### Work item
Every line below should be repeated exactly as written.

### Information provided
⁂

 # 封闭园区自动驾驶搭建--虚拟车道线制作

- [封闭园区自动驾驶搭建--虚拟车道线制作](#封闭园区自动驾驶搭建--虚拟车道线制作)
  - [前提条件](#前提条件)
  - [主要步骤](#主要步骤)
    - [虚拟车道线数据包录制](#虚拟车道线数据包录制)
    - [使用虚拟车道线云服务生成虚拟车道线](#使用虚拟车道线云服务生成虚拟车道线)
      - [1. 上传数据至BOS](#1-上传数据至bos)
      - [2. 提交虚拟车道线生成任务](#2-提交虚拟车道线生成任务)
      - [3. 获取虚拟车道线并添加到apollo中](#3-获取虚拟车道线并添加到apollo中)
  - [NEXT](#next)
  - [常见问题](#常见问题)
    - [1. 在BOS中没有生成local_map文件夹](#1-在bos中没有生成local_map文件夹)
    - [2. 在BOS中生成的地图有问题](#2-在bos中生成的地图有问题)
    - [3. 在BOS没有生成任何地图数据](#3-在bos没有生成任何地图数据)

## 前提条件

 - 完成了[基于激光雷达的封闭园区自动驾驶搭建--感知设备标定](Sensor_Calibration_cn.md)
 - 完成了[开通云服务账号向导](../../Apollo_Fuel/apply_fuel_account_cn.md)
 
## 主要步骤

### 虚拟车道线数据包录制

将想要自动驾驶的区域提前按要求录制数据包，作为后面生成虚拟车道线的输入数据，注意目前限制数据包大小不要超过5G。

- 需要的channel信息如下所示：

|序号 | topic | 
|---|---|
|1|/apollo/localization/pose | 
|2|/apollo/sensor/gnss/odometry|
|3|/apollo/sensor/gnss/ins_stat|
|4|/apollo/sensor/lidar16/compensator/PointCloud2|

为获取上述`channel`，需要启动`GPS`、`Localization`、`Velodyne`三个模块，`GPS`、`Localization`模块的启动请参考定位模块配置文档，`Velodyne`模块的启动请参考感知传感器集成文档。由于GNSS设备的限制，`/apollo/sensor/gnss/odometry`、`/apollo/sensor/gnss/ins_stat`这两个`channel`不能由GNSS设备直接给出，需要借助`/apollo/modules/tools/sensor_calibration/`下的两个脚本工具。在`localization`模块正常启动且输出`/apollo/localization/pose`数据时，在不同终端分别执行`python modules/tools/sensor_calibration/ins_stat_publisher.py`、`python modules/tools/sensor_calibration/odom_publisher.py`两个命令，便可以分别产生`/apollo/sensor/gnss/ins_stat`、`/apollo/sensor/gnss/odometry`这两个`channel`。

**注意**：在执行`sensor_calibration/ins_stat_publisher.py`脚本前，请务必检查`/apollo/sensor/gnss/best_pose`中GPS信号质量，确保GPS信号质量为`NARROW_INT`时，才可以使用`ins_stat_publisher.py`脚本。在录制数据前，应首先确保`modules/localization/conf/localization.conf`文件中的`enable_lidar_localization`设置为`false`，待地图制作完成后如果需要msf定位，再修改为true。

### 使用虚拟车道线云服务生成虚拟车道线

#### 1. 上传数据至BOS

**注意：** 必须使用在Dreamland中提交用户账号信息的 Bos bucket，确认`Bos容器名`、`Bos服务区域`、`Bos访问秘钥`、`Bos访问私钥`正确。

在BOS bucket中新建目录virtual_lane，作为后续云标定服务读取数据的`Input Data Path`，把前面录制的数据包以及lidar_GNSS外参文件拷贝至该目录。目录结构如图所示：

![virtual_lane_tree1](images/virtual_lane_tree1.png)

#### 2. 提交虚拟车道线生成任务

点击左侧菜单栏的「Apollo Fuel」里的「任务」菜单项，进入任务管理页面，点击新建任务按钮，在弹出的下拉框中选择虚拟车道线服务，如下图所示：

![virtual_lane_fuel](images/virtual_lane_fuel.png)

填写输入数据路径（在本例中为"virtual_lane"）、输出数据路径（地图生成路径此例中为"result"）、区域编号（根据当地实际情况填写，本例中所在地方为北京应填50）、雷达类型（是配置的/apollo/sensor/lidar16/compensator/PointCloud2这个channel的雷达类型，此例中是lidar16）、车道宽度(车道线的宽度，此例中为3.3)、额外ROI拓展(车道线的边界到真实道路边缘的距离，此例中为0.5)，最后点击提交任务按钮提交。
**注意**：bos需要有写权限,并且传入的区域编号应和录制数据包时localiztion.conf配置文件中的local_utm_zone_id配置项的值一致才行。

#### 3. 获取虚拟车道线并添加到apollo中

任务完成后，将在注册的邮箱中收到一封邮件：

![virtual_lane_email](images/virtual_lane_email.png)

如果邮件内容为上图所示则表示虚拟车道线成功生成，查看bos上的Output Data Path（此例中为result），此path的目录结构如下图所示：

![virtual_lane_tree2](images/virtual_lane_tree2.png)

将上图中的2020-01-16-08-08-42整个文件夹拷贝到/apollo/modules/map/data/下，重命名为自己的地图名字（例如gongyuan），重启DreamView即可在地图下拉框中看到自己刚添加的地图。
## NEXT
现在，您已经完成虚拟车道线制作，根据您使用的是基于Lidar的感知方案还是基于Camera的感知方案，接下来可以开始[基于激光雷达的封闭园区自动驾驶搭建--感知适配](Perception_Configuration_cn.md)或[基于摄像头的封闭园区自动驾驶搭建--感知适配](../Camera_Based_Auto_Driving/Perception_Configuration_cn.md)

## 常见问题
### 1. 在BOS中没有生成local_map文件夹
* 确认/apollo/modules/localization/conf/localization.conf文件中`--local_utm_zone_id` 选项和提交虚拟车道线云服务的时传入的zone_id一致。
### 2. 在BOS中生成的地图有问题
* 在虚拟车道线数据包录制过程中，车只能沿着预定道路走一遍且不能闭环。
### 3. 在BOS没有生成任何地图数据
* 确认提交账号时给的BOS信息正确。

⁂

### Written response
 # 封闭园区自动驾驶搭建--虚拟车道线制作

- [封闭园区自动驾驶搭建--虚拟车道线制作](#封闭园区自动驾驶搭建--虚拟车道线制作)
  - [前提条件](#前提条件)
  - [主要步骤](#主要步骤)
    - [虚拟车道线数据包录制](#虚拟车道线数据包录制)
    - [使用虚拟车道线云服务生成虚拟车道线](#使用虚拟车道线云服务生成虚拟车道线)
      - [1. 上传数据至BOS](#1-上传数据至bos)
      - [2. 提交虚拟车道线生成任务](#2-提交虚拟车道线生成任务)
      - [3. 获取虚拟车道线并添加到apollo中](#3-获取虚拟车道线并添加到apollo中)
  - [NEXT](#next)
  - [常见问题](#常见问题)
    - [1. 在BOS中没有生成local_map文件夹](#1-在bos中没有生成local_map文件夹)
    - [2. 在BOS中生成的地图有问题](#2-在bos中生成的地图有问题)
    - [3. 在BOS没有生成任何地图数据](#3-在bos没有生成任何地图数据)

## 前提条件

 - 完成了[基于激光雷达的封闭园区自动驾驶搭建--感知设备标定](Sensor_Calibration_cn.md)
 - 完成了[开通云服务账号向导](../../Apollo_Fuel/apply_fuel_account_cn.md)
 
## 主要步骤

### 虚拟车道线数据包录制

将想要自动驾驶的区域提前按要求录制数据包，作为后面生成虚拟车道线的输入数据，注意目前限制数据包大小不要超过5G。

- 需要的channel信息如下所示：

|序号 | topic | 
|---|---|
|1|/apollo/localization/pose | 
|2|/apollo/sensor/gnss/odometry|
|3|/apollo/sensor/gnss/ins_stat|
|4|/apollo/sensor/lidar16/compensator/PointCloud2|

为获取上述`channel`，需要启动`GPS`、`Localization`、`Velodyne`三个模块，`GPS`、`Localization`模块的启动请参考定位模块配置文档，`Velodyne`模块的启动请参考感知传感器集成文档。由于GNSS设备的限制，`/apollo/sensor/gnss/odometry`、`/apollo/sensor/gnss/ins_stat`这两个`channel`不能由GNSS设备直接给出，需要借助`/apollo/modules/tools/sensor_calibration/`下的两个脚本工具。在`localization`模块正常启动且输出`/apollo/localization/pose`数据时，在不同终端分别执行`python modules/tools/sensor_calibration/ins_stat_publisher.py`、`python modules/tools/sensor_calibration/odom_publisher.py`两个命令，便可以分别产生`/apollo/sensor/gnss/ins_stat`、`/apollo/sensor/gnss/odometry`这两个`channel`。

**注意**：在执行`sensor_calibration/ins_stat_publisher.py`脚本前，请务必检查`/apollo/sensor/gnss/best_pose`中GPS信号质量，确保GPS信号质量为`NARROW_INT`时，才可以使用`ins_stat_publisher.py`脚本。在录制数据前，应首先确保`modules/localization/conf/localization.conf`文件中的`enable_lidar_localization`设置为`false`，待地图制作完成后如果需要msf定位，再修改为true。

### 使用虚拟车道线云服务生成虚拟车道线

#### 1. 上传数据至BOS

**注意：** 必须使用在Dreamland中提交用户账号信息的 Bos bucket，确认`Bos容器名`、`Bos服务区域`、`Bos访问秘钥`、`Bos访问私钥`正确。

在BOS bucket中新建目录virtual_lane，作为后续云标定服务读取数据的`Input Data Path`，把前面录制的数据包以及lidar_GNSS外参文件拷贝至该目录。目录结构如图所示：

![virtual_lane_tree1](images/virtual_lane_tree1.png)

#### 2. 提交虚拟车道线生成任务

点击左侧菜单栏的「Apollo Fuel」里的「任务」菜单项，进入任务管理页面，点击新建任务按钮，在弹出的下拉框中选择虚拟车道线服务，如下图所示：

![virtual_lane_fuel](images/virtual_lane_fuel.png)

填写输入数据路径（在本例中为"virtual_lane"）、输出数据路径（地图生成路径此例中为"result"）、区域编号（根据当地实际情况填写，本例中所在地方为北京应填50）、雷达类型（是配置的/apollo/sensor/lidar16/compensator/PointCloud2这个channel的雷达类型，此例中是lidar16）、车道宽度(车道线的宽度，此例中为3.3)、额外ROI拓展(车道线的边界到真实道路边缘的距离，此例中为0.5)，最后点击提交任务按钮提交。
**注意**：bos需要有写权限,并且传入的区域编号应和录制数据包时localiztion.conf配置文件中的local_utm_zone_id配置项的值一致才行。

#### 3. 获取虚拟车道线并添加到apollo中

任务完成后，将在注册的邮箱中收到一封邮件：

![virtual_lane_email](images/virtual_lane_email.png)

如果邮件内容为上图所示则表示虚拟车道线成功生成，查看bos上的Output Data Path（此例中为result），此path的目录结构如下图所示：

![virtual_lane_tree2](images/virtual_lane_tree2.png)

将上图中的2020-01-16-08-08-42整个文件夹拷贝到/apollo/modules/map/data/下，重命名为自己的地图名字（例如gongyuan），重启DreamView即可在地图下拉框中看到自己刚添加的地图。
## NEXT
现在，您已经完成虚拟车道线制作，根据您使用的是基于Lidar的感知方案还是基于Camera的感知方案，接下来可以开始[基于激光雷达的封闭园区自动驾驶搭建--感知适配](Perception_Configuration_cn.md)或[基于摄像头的封闭园区自动驾驶搭建--感知适配](../Camera_Based_Auto_Driving/Perception_Configuration_cn.md)

## 常见问题
### 1. 在BOS中没有生成local_map文件夹
* 确认/apollo/modules/localization/conf/localization.conf文件中`--local_utm_zone_id` 选项和提交虚拟车道线云服务的时传入的zone_id一致。
### 2. 在BOS中生成的地图有问题
* 在虚拟车道线数据包录制过程中，车只能沿着预定道路走一遍且不能闭环。
### 3. 在BOS没有生成任何地图数据
* 确认提交账号时给的BOS信息正确。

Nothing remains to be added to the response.